Concordo com as decisões da Suprema Corte de que todas as mídias têm direito a igual proteção da Primeira Emenda, mas que a Primeira Emenda (que sempre é específica em sua aplicação) pode se aplicar de maneira diferente a diferentes mídias, dadas as distinções factuais relevantes entre elas. Até agora, porém, o Tribunal tem consistentemente sustentado que a mídia online (e seus usuários) deve ter o mesmo alto nível de proteção à liberdade de expressão que se aplica à mídia impressa e seus usuários.

Talvez, em algum momento no futuro, possam surgir evidências sobre algum aspecto específico das redes sociais que possa justificar uma regulamentação especial. Por exemplo, algumas pessoas que respeito estão defendendo limites especiais ao acesso de jovens às redes sociais, o que violaria a Primeira Emenda com relação a outras mídias. Eles argumentam que há evidências suficientes de que as redes sociais têm impactos psicológicos adversos nos jovens de uma forma especial.

A atual discussão no Brasil sobre limites da liberdade de expressão trouxe à tona a diferenciação entre fatos, opiniões pessoais e críticas legítimas. O termo "fake news" tem sido frequentemente aplicado não apenas a notícias manifestamente falsas, mas também a opiniões e ideias dissidentes. Como elaborar critérios claros para diferenciar fatos, opiniões e críticas, sem rotular inadequadamente pontos de vista dissidentes como "fake news"?

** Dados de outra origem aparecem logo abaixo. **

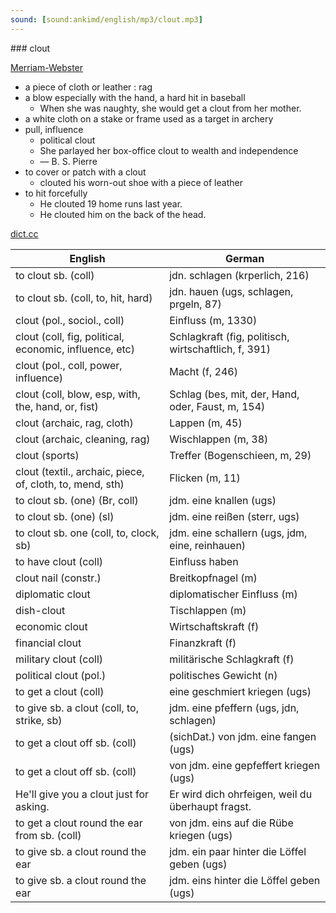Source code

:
 ```yaml
---
sound: [sound:ankimd/english/mp3/clout.mp3]
---
```


\### clout

[Merriam-Webster](https://www.merriam-webster.com/dictionary/clout)

- a piece of cloth or leather : rag
- a blow especially with the hand, a hard hit in baseball
    - When she was naughty, she would get a clout from her mother.
- a white cloth on a stake or frame used as a target in archery
- pull, influence
    - political clout
    - She parlayed her box-office clout to wealth and independence
    - — B. S. Pierre
- to cover or patch with a clout
    - clouted his worn-out shoe with a piece of leather
- to hit forcefully
    - He clouted 19 home runs last year.
    - He clouted him on the back of the head.

[dict.cc](https://www.dict.cc/clout)

| English        | German       |
| -------------- | ------------ |
| to clout sb. (coll) | jdn. schlagen (krperlich, 216) |
| to clout sb. (coll, to, hit, hard) | jdn. hauen (ugs, schlagen, prgeln, 87) |
| clout (pol., sociol., coll) | Einfluss (m, 1330) |
| clout (coll, fig, political, economic, influence, etc) | Schlagkraft (fig, politisch, wirtschaftlich, f, 391) |
| clout (pol., coll, power, influence) | Macht (f, 246) |
| clout (coll, blow, esp, with, the, hand, or, fist) | Schlag (bes, mit, der, Hand, oder, Faust, m, 154) |
| clout (archaic, rag, cloth) | Lappen (m, 45) |
| clout (archaic, cleaning, rag) | Wischlappen (m, 38) |
| clout (sports) | Treffer (Bogenschieen, m, 29) |
| clout (textil., archaic, piece, of, cloth, to, mend, sth) | Flicken (m, 11) |
| to clout sb. (one) (Br, coll) | jdm. eine knallen (ugs) |
| to clout sb. (one) (sl) | jdm. eine reißen (sterr, ugs) |
| to clout sb. one (coll, to, clock, sb) | jdm. eine schallern (ugs, jdm, eine, reinhauen) |
| to have clout (coll) | Einfluss haben |
| clout nail (constr.) | Breitkopfnagel (m) |
| diplomatic clout | diplomatischer Einfluss (m) |
| dish-clout | Tischlappen (m) |
| economic clout | Wirtschaftskraft (f) |
| financial clout | Finanzkraft (f) |
| military clout (coll) | militärische Schlagkraft (f) |
| political clout (pol.) | politisches Gewicht (n) |
| to get a clout (coll) | eine geschmiert kriegen (ugs) |
| to give sb. a clout (coll, to, strike, sb) | jdm. eine pfeffern (ugs, jdn, schlagen) |
| to get a clout off sb. (coll) | (sichDat.) von jdm. eine fangen (ugs) |
| to get a clout off sb. (coll) | von jdm. eine gepfeffert kriegen (ugs) |
| He'll give you a clout just for asking. | Er wird dich ohrfeigen, weil du überhaupt fragst. |
| to get a clout round the ear from sb. (coll) | von jdm. eins auf die Rübe kriegen (ugs) |
| to give sb. a clout round the ear | jdm. ein paar hinter die Löffel geben (ugs) |
| to give sb. a clout round the ear | jdm. eins hinter die Löffel geben (ugs) |
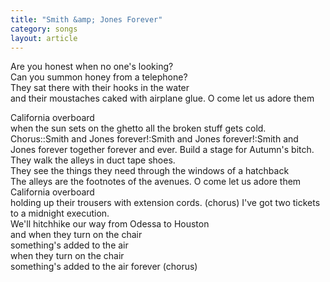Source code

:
```yaml
---
title: "Smith &amp; Jones Forever"
category: songs
layout: article
---
```


Are you honest when no one's looking?  
Can you summon honey from a telephone?  
They sat there with their hooks in the water  
and their moustaches caked with airplane glue. O come let us adore them

California overboard  
when the sun sets on the ghetto all the broken stuff gets cold. Chorus::Smith and Jones forever!:Smith and Jones forever!:Smith and Jones forever together forever and ever. Build a stage for Autumn's bitch.  
They walk the alleys in duct tape shoes.  
They see the things they need through the windows of a hatchback  
The alleys are the footnotes of the avenues. O come let us adore them  
California overboard  
holding up their trousers with extension cords. (chorus) I've got two tickets to a midnight execution.  
We'll hitchhike our way from Odessa to Houston  
and when they turn on the chair  
something's added to the air  
when they turn on the chair  
something's added to the air forever (chorus)
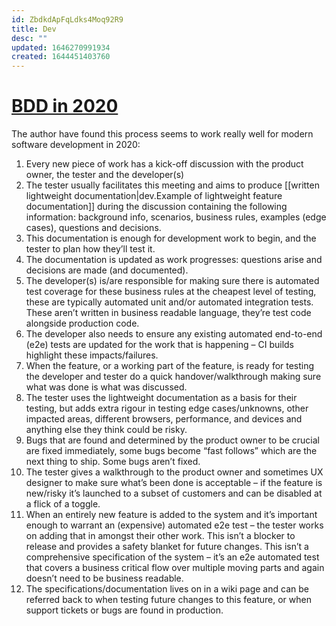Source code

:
 ```yaml
---
id: ZbdkdApFqLdks4Moq92R9
title: Dev
desc: ""
updated: 1646270991934
created: 1644451403760
---
```


# [BDD in 2020](https://alisterbscott.com/2020/05/28/bdd-in-2020/)

The author have found this process seems to work really well for modern software development in 2020:

1. Every new piece of work has a kick-off discussion with the product owner, the tester and the developer(s)
2. The tester usually facilitates this meeting and aims to produce [[written lightweight documentation|dev.Example of lightweight feature documentation]] during the discussion containing the following information: background info, scenarios, business rules, examples (edge cases), questions and decisions.
3. This documentation is enough for development work to begin, and the tester to plan how they’ll test it.
4. The documentation is updated as work progresses: questions arise and decisions are made (and documented).
5. The developer(s) is/are responsible for making sure there is automated test coverage for these business rules at the cheapest level of testing, these are typically automated unit and/or automated integration tests. These aren’t written in business readable language, they’re test code alongside production code.
6. The developer also needs to ensure any existing automated end-to-end (e2e) tests are updated for the work that is happening – CI builds highlight these impacts/failures.
7. When the feature, or a working part of the feature, is ready for testing the developer and tester do a quick handover/walkthrough making sure what was done is what was discussed.
8. The tester uses the lightweight documentation as a basis for their testing, but adds extra rigour in testing edge cases/unknowns, other impacted areas, different browsers, performance, and devices and anything else they think could be risky.
9. Bugs that are found and determined by the product owner to be crucial are fixed immediately, some bugs become “fast follows” which are the next thing to ship. Some bugs aren’t fixed.
10. The tester gives a walkthrough to the product owner and sometimes UX designer to make sure what’s been done is acceptable – if the feature is new/risky it’s launched to a subset of customers and can be disabled at a flick of a toggle.
11. When an entirely new feature is added to the system and it’s important enough to warrant an (expensive) automated e2e test – the tester works on adding that in amongst their other work. This isn’t a blocker to release and provides a safety blanket for future changes. This isn’t a comprehensive specification of the system – it’s an e2e automated test that covers a business critical flow over multiple moving parts and again doesn’t need to be business readable.
12. The specifications/documentation lives on in a wiki page and can be referred back to when testing future changes to this feature, or when support tickets or bugs are found in production.
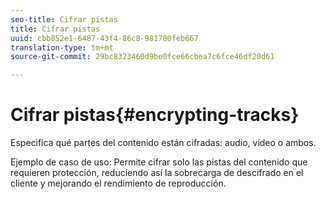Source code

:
 ```yaml
---
seo-title: Cifrar pistas
title: Cifrar pistas
uuid: cbb852e1-6487-43f4-86c8-981780feb667
translation-type: tm+mt
source-git-commit: 29bc8323460d9be0fce66cbea7c6fce46df20d61

---
```



# Cifrar pistas{#encrypting-tracks}

Especifica qué partes del contenido están cifradas: audio, vídeo o ambos.

Ejemplo de caso de uso: Permite cifrar solo las pistas del contenido que requieren protección, reduciendo así la sobrecarga de descifrado en el cliente y mejorando el rendimiento de reproducción.
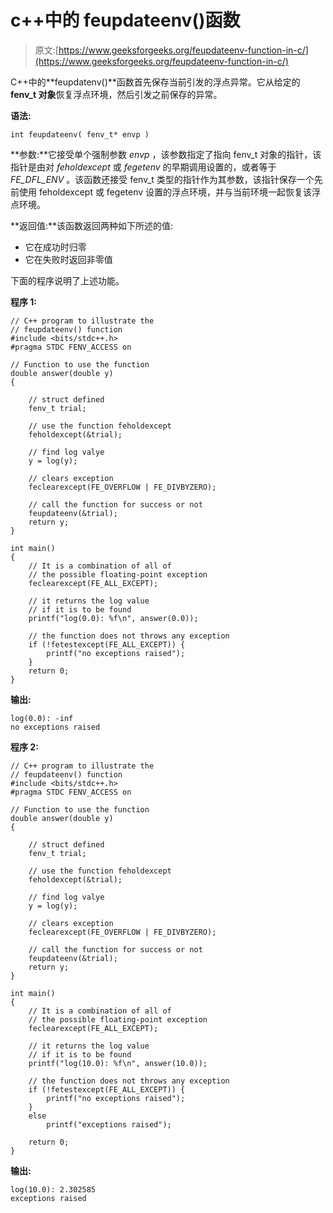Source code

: # c++中的 feupdateenv()函数

> 原文:[https://www.geeksforgeeks.org/feupdateenv-function-in-c/](https://www.geeksforgeeks.org/feupdateenv-function-in-c/)

C++中的**feupdatenv()**函数首先保存当前引发的浮点异常。它从给定的 **fenv_t 对象**恢复浮点环境，然后引发之前保存的异常。

**语法:**

```
int feupdateenv( fenv_t* envp )
```

**参数:**它接受单个强制参数 *envp* ，该参数指定了指向 fenv_t 对象的指针，该指针是由对 *feholdexcept* 或 *fegetenv* 的早期调用设置的，或者等于 *FE_DFL_ENV* 。该函数还接受 fenv_t 类型的指针作为其参数，该指针保存一个先前使用 feholdexcept 或 fegetenv 设置的浮点环境，并与当前环境一起恢复该浮点环境。

**返回值:**该函数返回两种如下所述的值:

*   它在成功时归零
*   它在失败时返回非零值

下面的程序说明了上述功能。

**程序 1:**

```
// C++ program to illustrate the 
// feupdateenv() function 
#include <bits/stdc++.h> 
#pragma STDC FENV_ACCESS on 

// Function to use the function 
double answer(double y) 
{ 

    // struct defined 
    fenv_t trial; 

    // use the function feholdexcept 
    feholdexcept(&trial); 

    // find log valye 
    y = log(y); 

    // clears exception 
    feclearexcept(FE_OVERFLOW | FE_DIVBYZERO); 

    // call the function for success or not 
    feupdateenv(&trial); 
    return y; 
} 

int main() 
{ 
    // It is a combination of all of 
    // the possible floating-point exception 
    feclearexcept(FE_ALL_EXCEPT); 

    // it returns the log value 
    // if it is to be found 
    printf("log(0.0): %f\n", answer(0.0)); 

    // the function does not throws any exception 
    if (!fetestexcept(FE_ALL_EXCEPT)) { 
        printf("no exceptions raised"); 
    } 
    return 0; 
} 
```

**输出:**

```
log(0.0): -inf
no exceptions raised
```

**程序 2:**

```
// C++ program to illustrate the 
// feupdateenv() function 
#include <bits/stdc++.h> 
#pragma STDC FENV_ACCESS on 

// Function to use the function 
double answer(double y) 
{ 

    // struct defined 
    fenv_t trial; 

    // use the function feholdexcept 
    feholdexcept(&trial); 

    // find log valye 
    y = log(y); 

    // clears exception 
    feclearexcept(FE_OVERFLOW | FE_DIVBYZERO); 

    // call the function for success or not 
    feupdateenv(&trial); 
    return y; 
} 

int main() 
{ 
    // It is a combination of all of 
    // the possible floating-point exception 
    feclearexcept(FE_ALL_EXCEPT); 

    // it returns the log value 
    // if it is to be found 
    printf("log(10.0): %f\n", answer(10.0)); 

    // the function does not throws any exception 
    if (!fetestexcept(FE_ALL_EXCEPT)) { 
        printf("no exceptions raised"); 
    } 
    else
        printf("exceptions raised"); 

    return 0; 
} 
```

**输出:**

```
log(10.0): 2.302585
exceptions raised
```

Nadine: Esta excelente questão lança luz sobre uma das principais razões pelas quais, como expliquei na primeira questão, eu me oponho – e, mais importante, a Suprema Corte dos EUA se opõe! – a restrições sobre discursos falsos ou enganosos além do que estritamente está definido pelo princípio de emergência: a inerente vagueza, subjetividade e possibilidade de manipulação de um conceito que seja amplo demais. O que é "fake news" ou "desinformação" para uma pessoa pode ser uma verdade muito estimada por outra, e o governo não deve ser o árbitro disso. Como disse a Suprema Corte ao derrubar um estatuto que proibia uma gama de mentiras ampla e vagamente descrita: "Não precisamos do Ministério da Verdade de Orwell em nossa democracia" (em referência a 1984).

Como a pergunta também sugere, grande parte da expressão que é alvo de repressão não envolve apenas uma questão de fatos objetivamente verificáveis ou que se possam desmentir, mas sim uma mistura de fatos com análise, interpretação e opinião. E concordo plenamente com a Suprema Corte quando afirma que "ideia falsa é algo que não existe" sob a Primeira Emenda.

À luz dessas considerações, nenhuma definição legal, juiz ou júri podem distinguir precisamente entre verdades e mentiras em muitas situações. Então, temos que errar a favor de superproteger as mentiras, porque a alternativa seria subproteger a verdade, devido ao efeito inibidor de leis vagas e amplas contra conceitos tão manipuláveis como "fake news" ou "desinformação".

E um conceito ainda mais assustador é um termo que tem sido invocado nos EUA, inclusive por alguns funcionários do governo: "malinformação" [tradução livre do termo em inglês "malinformation"] – informação verdadeira que é usada para fins supostamente nefastos! Acho que o perigo desse conceito fala por si; seria um passe livre para os funcionários do governo "protegerem" as pessoas da verdade com que somos considerados incapazes de lidar – mais precisamente, seria um passe livre para os funcionários do governo protegerem seu próprio poder.